▸ Task to complete
Leaving out the pictures, retype the lines from the top of the listing through the line with "wavelength calibration (with" exactly.

**** Information shown

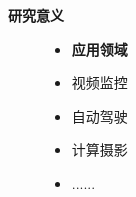 \documentclass[CJK,aspectratio=169]{beamer}  %
\begin{document}
	\begin{frame}
		{ \yahei \textbf{研究意义}}
		\begin{figure}
			\centering			
			\begin{minipage}{.4\columnwidth}
				\begin{itemize}
					\item {} \yahei \textbf{应用领域}
					
					\item[\checkmark]
					 \yahei 视频监控\textcolor{blue}{\citep{s20020495}}
					
					
					
					
					\item[\checkmark]
					 \yahei 自动驾驶\textcolor{blue}{\citep{li2021deep}}
					
					\item[\checkmark]
					 \yahei 计算摄影\textcolor{blue}{\citep{ma2022toward}}
					
					\item[\checkmark]
					 \yahei ......
					

\end{itemize}
\end{minipage}
\end{figure}
\end{frame}
\end{document}
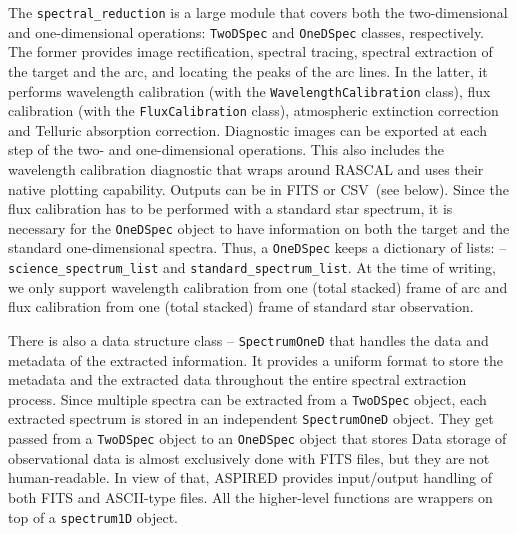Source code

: \documentclass[twocolumn, linenumbers]{aastex631}
\begin{document}
The \texttt{spectral\_reduction} is a large module that covers both the
two-dimensional and one-dimensional operations: \texttt{TwoDSpec} and
\texttt{OneDSpec} classes, respectively. The former provides image
rectification, spectral tracing, spectral extraction of the target and the
arc, and locating the peaks of the arc lines. In the latter, it performs
wavelength calibration (with the \texttt{WavelengthCalibration} class),
flux calibration (with the \texttt{FluxCalibration} class), atmospheric
extinction correction and Telluric absorption correction. Diagnostic images
can be exported at each step of the two- and one-dimensional operations.
This also includes the wavelength calibration diagnostic that wraps around
\textsc{RASCAL} and uses their native plotting capability. Outputs can be
in FITS or CSV~(see below). Since the flux calibration has to be performed
with a standard star spectrum, it is necessary for the \texttt{OneDSpec}
object to have information on both the target and the standard one-dimensional
spectra. Thus, a \texttt{OneDSpec} keeps a dictionary of lists: --
\texttt{science\_spectrum\_list} and \texttt{standard\_spectrum\_list}. At the
time of writing, we only support wavelength calibration from one (total
stacked) frame of arc and flux calibration from one (total stacked) frame
of standard star observation.

There is also a data structure class -- \texttt{SpectrumOneD} that handles the
data and metadata of the extracted information. It provides a uniform format
to store the metadata and the extracted data throughout the entire spectral
extraction process. Since multiple spectra can be extracted from a
\texttt{TwoDSpec} object, each extracted spectrum is stored in an independent
\texttt{SpectrumOneD} object. They get passed from a \texttt{TwoDSpec} object
to an \texttt{OneDSpec} object that stores Data storage of observational data is
almost exclusively done with FITS files, but they are not human-readable. In
view of that, \textsc{ASPIRED} provides input/output handling of both FITS and
ASCII-type files. All the higher-level functions are wrappers on top of a
\texttt{spectrum1D} object.
\end{document}
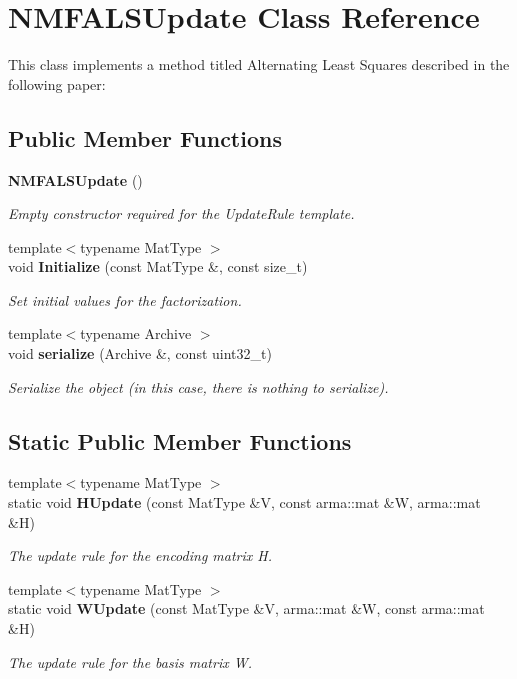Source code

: \section{N\+M\+F\+A\+L\+S\+Update Class Reference}
\label{classmlpack_1_1amf_1_1NMFALSUpdate}


This class implements a method titled \textquotesingle{}Alternating Least Squares\textquotesingle{} described in the following paper\+:  


\subsection*{Public Member Functions}
\begin{DoxyCompactItemize}
\item 
\textbf{ N\+M\+F\+A\+L\+S\+Update} ()
\begin{DoxyCompactList}\small\item\em Empty constructor required for the Update\+Rule template. \end{DoxyCompactList}\item 
{\footnotesize template$<$typename Mat\+Type $>$ }\\void \textbf{ Initialize} (const Mat\+Type \&, const size\+\_\+t)
\begin{DoxyCompactList}\small\item\em Set initial values for the factorization. \end{DoxyCompactList}\item 
{\footnotesize template$<$typename Archive $>$ }\\void \textbf{ serialize} (Archive \&, const uint32\+\_\+t)
\begin{DoxyCompactList}\small\item\em Serialize the object (in this case, there is nothing to serialize). \end{DoxyCompactList}\end{DoxyCompactItemize}
\subsection*{Static Public Member Functions}
\begin{DoxyCompactItemize}
\item 
{\footnotesize template$<$typename Mat\+Type $>$ }\\static void \textbf{ H\+Update} (const Mat\+Type \&V, const arma\+::mat \&W, arma\+::mat \&H)
\begin{DoxyCompactList}\small\item\em The update rule for the encoding matrix H. \end{DoxyCompactList}\item 
{\footnotesize template$<$typename Mat\+Type $>$ }\\static void \textbf{ W\+Update} (const Mat\+Type \&V, arma\+::mat \&W, const arma\+::mat \&H)
\begin{DoxyCompactList}\small\item\em The update rule for the basis matrix W. \end{DoxyCompactList}\end{DoxyCompactItemize}


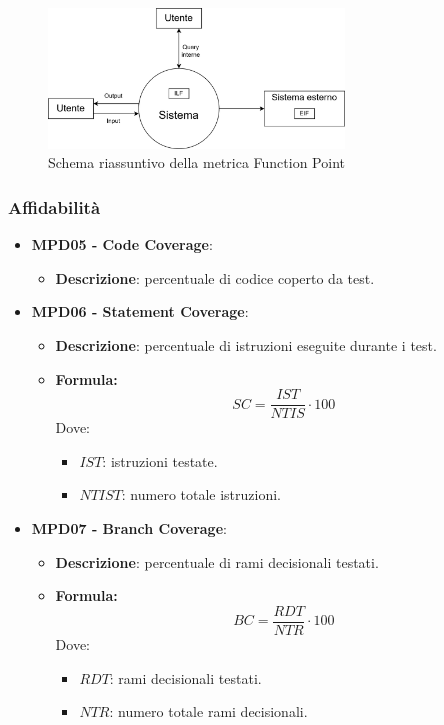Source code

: \documentclass[10pt]{article}
\begin{document}
\begin{justify}
\begin{itemize}
\begin{itemize}
                \begin{figure}[H]
                \centering
                \includegraphics[width=0.7\textwidth]{FunctionPointFigure.png}
                \caption{Schema riassuntivo della metrica Function Point}
                \end{figure}
            \end{itemize}
\end{itemize}

\subsubsection{Affidabilità}
\begin{itemize}
    \item \textbf{MPD05 - Code Coverage}:
    \begin{itemize}
        \item \textbf{Descrizione}: percentuale di codice coperto da test.
    \end{itemize}
    \item \textbf{MPD06 - Statement Coverage}:
    \begin{itemize}
        \item   \textbf{Descrizione}: percentuale di istruzioni eseguite durante i test.
        \item   \textbf{Formula:}
                \[
                SC = \frac{IST}{NTIS} \cdot 100
                \]
                Dove:
                \begin{itemize}
                    \item $IST$: istruzioni testate.
                    \item $NTIST$: numero totale istruzioni.
                \end{itemize}
    \end{itemize}

    \item \textbf{MPD07 - Branch Coverage}:
    \begin{itemize}
        \item   \textbf{Descrizione}: percentuale di rami decisionali testati.
        \item   \textbf{Formula:}
            \[
            BC = \frac{RDT}{NTR} \cdot 100
            \]
            Dove:
            \begin{itemize}
                \item $RDT$: rami decisionali testati.
                \item $NTR$: numero totale rami decisionali.
            \end{itemize}
    \end{itemize}


\end{itemize}
\end{justify}
\end{document}
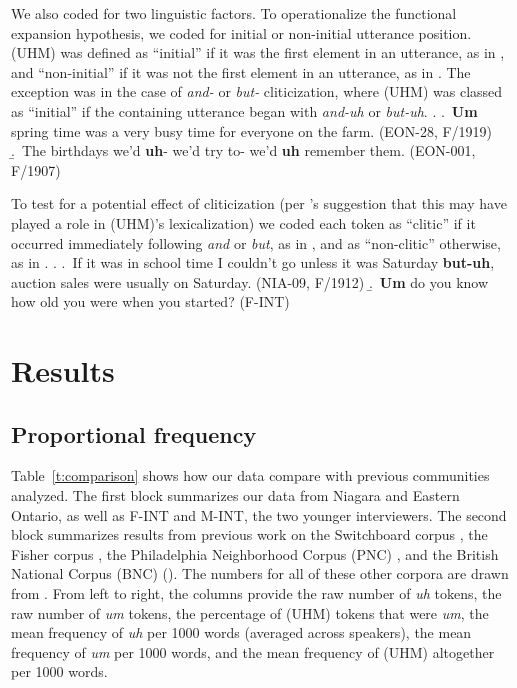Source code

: \documentclass[11pt]{article}
\begin{document}
We also coded for two linguistic factors.
To operationalize the functional expansion hypothesis, we coded for initial or
non-initial utterance position.
(UHM) was defined as ``initial'' if it was the first element in an utterance,
as in \Next[a], and ``non-initial'' if it was not the first element in an
utterance, as in \Next[b].
The exception was in the case of \emph{and-} or \emph{but-} cliticization, where
(UHM) was classed as ``initial'' if the containing utterance began with
\emph{and-uh} or \emph{but-uh}.
\ex.
\a.~\textbf{Um} spring time was a very busy time for everyone on the farm.
(EON-28, F/1919)
\b.~The birthdays we'd \textbf{uh}- we'd try to- we'd \textbf{uh} remember them.
(EON-001, F/1907)


To test for a potential effect of cliticization (per \citeauthor{tottie2017}'s
\citeyear{tottie2017} suggestion that this may have played a role in (UHM)'s
lexicalization) we coded each token as ``clitic'' if it occurred immediately
following \emph{and} or \emph{but}, as in \Next[a], and as ``non-clitic''
otherwise, as in \Next[b].
\ex.
\a.~If it was in school time I couldn't go unless it was Saturday
\textbf{but-uh}, auction sales were usually on Saturday. \hfill (NIA-09, F/1912)
\b.~\textbf{Um} do you know how old you were when you started? \hfill (F-INT)

\section{Results}

\subsection{Proportional frequency}

Table~\ref{t:comparison} shows how our data compare with previous communities
analyzed.
The first block summarizes our data from Niagara and Eastern Ontario, as well as
F-INT and M-INT, the two younger interviewers.
The second block summarizes results from previous work on the Switchboard corpus
\parencite{switchboard}, the Fisher corpus \parencite{fisher}, the Philadelphia
Neighborhood Corpus (PNC) \parencite{labovrosenfelder2011}, and the British
National Corpus (BNC) (\citeyear{bnc}).
The numbers for all of these other corpora are drawn from
\textcite{wielingetal2016}.
From left to right, the columns provide the raw number of \emph{uh} tokens, the
raw number of \emph{um} tokens, the percentage of (UHM) tokens that were
\emph{um}, the mean frequency of \emph{uh} per 1000 words (averaged across
speakers), the mean frequency of \emph{um} per 1000 words, and the mean
frequency of (UHM) altogether per 1000 words.
\end{document}
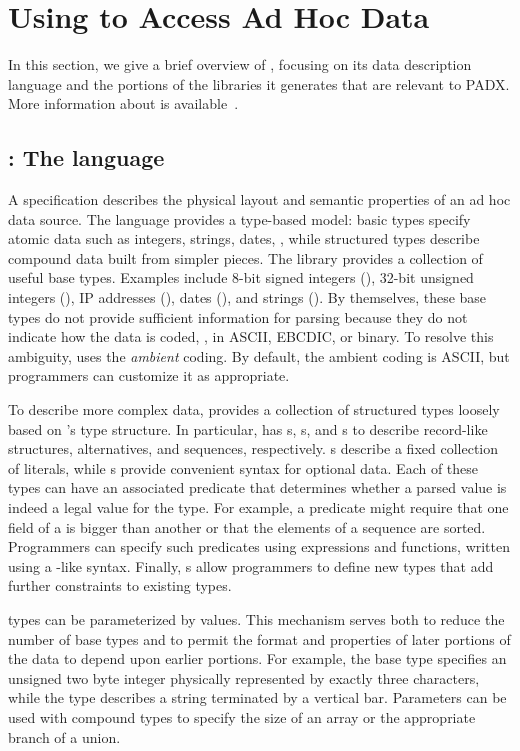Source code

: \section{Using \pads{} to Access Ad Hoc Data}
\label{section:pads}
In this section, we give a brief overview of \pads{}, focusing on its
data description language and the portions of the libraries it generates
that are relevant to PADX. More information about \pads{} is
available~\cite{pldi05,padsmanual}.   


\subsection{\pads{}: The language}
\label{subsection:pads-language}
A \pads{} specification describes the physical layout and 
semantic properties of an ad hoc data source. 
The language provides a type-based model:
basic types specify atomic data such as integers, strings, dates, \etc{}, while
structured types describe compound data built from simpler pieces.
The \pads{} library provides a collection of useful base types.
Examples include
8-bit signed integers (),
32-bit unsigned integers (),
IP addresses (), 
dates (), and strings ().
By themselves, these base types do not provide sufficient information for parsing
because they do not indicate how the data is coded, \ie{}, in ASCII, EBCDIC, or binary.  
To resolve this ambiguity, \pads{} uses the \textit{ambient} coding.
By default, the ambient coding is ASCII, but programmers can customize
it as appropriate.

To describe more complex data, \pads{} provides a collection of 
structured types loosely based on \C{}'s type structure.
In particular, \pads{} has 
s, s, and s to describe
record-like structures, alternatives, and sequences, respectively.
s describe a fixed collection of literals, while s 
provide convenient syntax for optional data.
Each of these types can have an associated predicate that determines
whether a parsed value is indeed a legal
value for the type.  For example, a predicate might require that one
field of a  is bigger than another or that the elements
of a sequence are sorted.  Programmers can specify such
predicates using \pads{} expressions and functions, 
written using a \C{}-like syntax.
Finally, \pads{} s allow programmers
to define new types that add further constraints to existing types.

\pads{} types can be parameterized by values.
This mechanism serves both to reduce the number of base types and to permit the
format and properties of later portions of the data to depend upon earlier portions.
For example, 
the base type  specifies an unsigned two byte integer
physically represented by exactly three characters, while the type
describes a string terminated by a vertical bar.  Parameters can be 
used with compound types to specify the size of an array or the
appropriate branch of a union.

********

▸ Exercise answer
 \documentclass[CJK,aspectratio=169]{beamer}  %
\begin{document}
	\begin{frame}
		{ \yahei \textbf{研究意义}}
		\begin{figure}
			\centering			
			\begin{minipage}{.4\columnwidth}
				\begin{itemize}
					\item {} \yahei \textbf{应用领域}
					
					\item[\checkmark]
					 \yahei 视频监控\textcolor{blue}{\citep{s20020495}}
					
					
					
					
					\item[\checkmark]
					 \yahei 自动驾驶\textcolor{blue}{\citep{li2021deep}}
					
					\item[\checkmark]
					 \yahei 计算摄影\textcolor{blue}{\citep{ma2022toward}}
					
					\item[\checkmark]
					 \yahei ......
					

\end{itemize}
\end{minipage}
\end{figure}
\end{frame}
\end{document}
Source code

: \documentclass[twocolumn, linenumbers]{aastex631}
\begin{document}
The \texttt{spectral\_reduction} is a large module that covers both the
two-dimensional and one-dimensional operations: \texttt{TwoDSpec} and
\texttt{OneDSpec} classes, respectively. The former provides image
rectification, spectral tracing, spectral extraction of the target and the
arc, and locating the peaks of the arc lines. In the latter, it performs
wavelength calibration (with the \texttt{WavelengthCalibration} class),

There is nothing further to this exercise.